Police Violence and Community Resistance

  • Despite vague efforts to curb LAPD violence against protestors following the George Floyd protests, DTLA-area protests in the aftermath of the Supreme Court’s reversal of Roe v. Wade were marked by numerous police assaults against both protestors and press. According to LA Taco reporter Lexis-Olivier Ray “[f]rom my perspective, it was one of the most violent protests I’ve ever covered.” ACLU-SoCal gathered much of the disturbing footage, and in a letter to Chief of Police Michel Moore suggested that LAPD behavior resembled “targeted retaliation.”
  • The City of West Hollywood voted 3-2 to defund and divert $1.6 million from its contract with the Los Angeles Sheriff’s Department toward its Security Ambassadors program. This statement from JusticeLA celebrates the decision as an historic step in the right direction.

Housing Rights

  • California’s eviction moratorium expired today.
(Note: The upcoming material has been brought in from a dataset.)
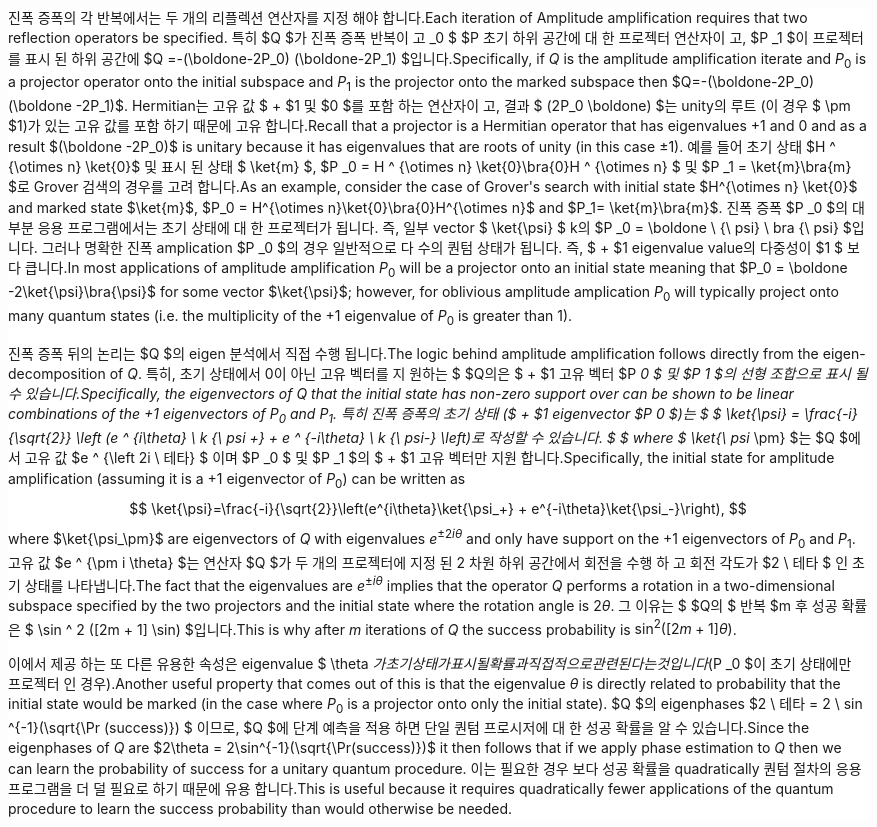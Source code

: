 <span data-ttu-id="eb2c0-113">진폭 증폭의 각 반복에서는 두 개의 리플렉션 연산자를 지정 해야 합니다.</span><span class="sxs-lookup"><span data-stu-id="eb2c0-113">Each iteration of Amplitude amplification requires that two reflection operators be specified.</span></span> <span data-ttu-id="eb2c0-114">특히 $Q $가 진폭 증폭 반복이 고 _0 $ $P 초기 하위 공간에 대 한 프로젝터 연산자이 고, $P _1 $이 프로젝터를 표시 된 하위 공간에 $Q =-(\boldone-2P_0) (\boldone-2P_1) $입니다.</span><span class="sxs-lookup"><span data-stu-id="eb2c0-114">Specifically, if $Q$ is the amplitude amplification iterate and $P_0$ is a projector operator onto the initial subspace and $P_1$ is the projector onto the marked subspace then $Q=-(\boldone-2P_0)(\boldone -2P_1)$.</span></span>  <span data-ttu-id="eb2c0-115">Hermitian는 고유 값 $ + $1 및 $0 $를 포함 하는 연산자이 고, 결과 $ (2P_0 \boldone) $는 unity의 루트 (이 경우 $ \pm $1)가 있는 고유 값를 포함 하기 때문에 고유 합니다.</span><span class="sxs-lookup"><span data-stu-id="eb2c0-115">Recall that a projector is a Hermitian operator that has eigenvalues $+1$ and $0$ and as a result $(\boldone -2P_0)$ is unitary because it has eigenvalues that are roots of unity (in this case $\pm 1$).</span></span> <span data-ttu-id="eb2c0-116">예를 들어 초기 상태 $H ^ {\otimes n} \ket{0}$ 및 표시 된 상태 $ \ket{m} $, $P _0 = H ^ {\otimes n} \ket{0}\bra{0}H ^ {\otimes n} $ 및 $P _1 = \ket{m}\bra{m} $로 Grover 검색의 경우를 고려 합니다.</span><span class="sxs-lookup"><span data-stu-id="eb2c0-116">As an example, consider the case of Grover's search with initial state $H^{\otimes n} \ket{0}$ and marked state $\ket{m}$, $P_0 = H^{\otimes n}\ket{0}\bra{0}H^{\otimes n}$ and $P_1= \ket{m}\bra{m}$.</span></span>  <span data-ttu-id="eb2c0-117">진폭 증폭 $P _0 $의 대부분 응용 프로그램에서는 초기 상태에 대 한 프로젝터가 됩니다. 즉, 일부 vector $ \ket{\psi} $ k의 $P _0 = \boldone \ {\ psi} \ bra {\ psi} $입니다. 그러나 명확한 진폭 amplication $P _0 $의 경우 일반적으로 다 수의 퀀텀 상태가 됩니다. 즉, $ + $1 eigenvalue value의 다중성이 $1 $ 보다 큽니다.</span><span class="sxs-lookup"><span data-stu-id="eb2c0-117">In most applications of amplitude amplification $P_0$ will be a projector onto an initial state meaning that $P_0 = \boldone -2\ket{\psi}\bra{\psi}$ for some vector $\ket{\psi}$; however, for oblivious amplitude amplication $P_0$ will typically project onto many quantum states (i.e. the multiplicity of the $+1$ eigenvalue of $P_0$ is greater than $1$).</span></span>

<span data-ttu-id="eb2c0-118">진폭 증폭 뒤의 논리는 $Q $의 eigen 분석에서 직접 수행 됩니다.</span><span class="sxs-lookup"><span data-stu-id="eb2c0-118">The logic behind amplitude amplification follows directly from the eigen-decomposition of $Q$.</span></span>  <span data-ttu-id="eb2c0-119">특히, 초기 상태에서 0이 아닌 고유 벡터를 지 원하는 $ $Q의은 $ + $1 고유 벡터 $P _0 $ 및 $P _1 $의 선형 조합으로 표시 될 수 있습니다.</span><span class="sxs-lookup"><span data-stu-id="eb2c0-119">Specifically, the eigenvectors of $Q$ that the initial state has non-zero support over can be shown to be linear combinations of the $+1$ eigenvectors of $P_0$ and $P_1$.</span></span>  <span data-ttu-id="eb2c0-120">특히 진폭 증폭의 초기 상태 ($ + $1 eigenvector $P _0 $)는 $ $ \ket{\psi} = \frac{-i}{\sqrt{2}} \left (e ^ {i\theta} \ k {\ psi_ +} + e ^ {-i\theta} \ k {\ psi_-} \left)로 작성할 수 있습니다. $ $ where $ \ket{\ psi_ \pm} $는 $Q $에서 고유 값 $e ^ {\left 2i \ 테타} $ 이며 $P _0 $ 및 $P _1 $의 $ + $1 고유 벡터만 지원 합니다.</span><span class="sxs-lookup"><span data-stu-id="eb2c0-120">Specifically, the initial state for amplitude amplification (assuming it is a $+1$ eigenvector of $P_0$) can be written as $$ \ket{\psi}=\frac{-i}{\sqrt{2}}\left(e^{i\theta}\ket{\psi_+} + e^{-i\theta}\ket{\psi_-}\right), $$ where $\ket{\psi_\pm}$ are eigenvectors of $Q$ with eigenvalues $e^{\pm  2i\theta}$ and only have support on the $+1$ eigenvectors of $P_0$ and $P_1$.</span></span>  <span data-ttu-id="eb2c0-121">고유 값 $e ^ {\pm i \theta} $는 연산자 $Q $가 두 개의 프로젝터에 지정 된 2 차원 하위 공간에서 회전을 수행 하 고 회전 각도가 $2 \ 테타 $ 인 초기 상태를 나타냅니다.</span><span class="sxs-lookup"><span data-stu-id="eb2c0-121">The fact that the eigenvalues are $e^{\pm i \theta}$ implies that the operator $Q$ performs a rotation in a two-dimensional subspace specified by the two projectors and the initial state where the rotation angle is $2\theta$.</span></span>  <span data-ttu-id="eb2c0-122">그 이유는 $ $Q의 $ 반복 $m 후 성공 확률은 $ \sin ^ 2 ([2m + 1] \sin) $입니다.</span><span class="sxs-lookup"><span data-stu-id="eb2c0-122">This is why after $m$ iterations of $Q$ the success probability is $\sin^2([2m+1]\theta)$.</span></span>

<span data-ttu-id="eb2c0-123">이에서 제공 하는 또 다른 유용한 속성은 eigenvalue $ \theta $가 초기 상태가 표시 될 확률과 직접적으로 관련 된다는 것입니다 ($P _0 $이 초기 상태에만 프로젝터 인 경우).</span><span class="sxs-lookup"><span data-stu-id="eb2c0-123">Another useful property that comes out of this is that the eigenvalue $\theta$ is directly related to probability that the initial state would be marked (in the case where $P_0$ is a projector onto only the initial state).</span></span>  <span data-ttu-id="eb2c0-124">$Q $의 eigenphases $2 \ 테타 = 2 \ sin ^{-1}(\sqrt{\Pr (success)}) $ 이므로, $Q $에 단계 예측을 적용 하면 단일 퀀텀 프로시저에 대 한 성공 확률을 알 수 있습니다.</span><span class="sxs-lookup"><span data-stu-id="eb2c0-124">Since the eigenphases of $Q$ are $2\theta = 2\sin^{-1}(\sqrt{\Pr(success)})$ it then follows that if we apply phase estimation to $Q$ then we can learn the probability of success for a unitary quantum procedure.</span></span>  <span data-ttu-id="eb2c0-125">이는 필요한 경우 보다 성공 확률을 quadratically 퀀텀 절차의 응용 프로그램을 더 덜 필요로 하기 때문에 유용 합니다.</span><span class="sxs-lookup"><span data-stu-id="eb2c0-125">This is useful because it requires quadratically fewer applications of the quantum procedure to learn the success probability than would otherwise be needed.</span></span>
While this means that some stronger tenant protections in Los Angeles County are now triggered, in the past week both the City Council and County Board of Supervisors have requested reports suggesting they are considering a meaningful curtailment of local eviction protections. Keep LA Housed has a little more information on what might happen and how to make your voice heard.

Transportation

  • Healthy Streets LA has led the effort to place a measure on this November’s ballot compelling the city to implement its own Mobility Plan. In response to that action, city council has been considering a similar ordinance that could potentially obviate the need for a public ballot measure. That process took a step forward this week, with a unanimous vote in favor of drafting the ordinance.

Labor

  • SEIU-UHW, a California union for healthcare workers, had also successfully gathered signatures for a citywide public ballot measure raising the minimum wage for health care workers in the city to $25 an hour. Instead, this week, city council voted to pass the measure directly.
  • Similarly, the council voted to approve the Hotel Worker Protection Initiative, which Unite Here Local 11 had gathered signatures for. The measure prevents hotels from forgoing daily room cleanings to cut labor costs, and mandates that hotel workers be supplied with panic buttons to protect them from guests. The council’s approval, once again, obviates the need for a public vote.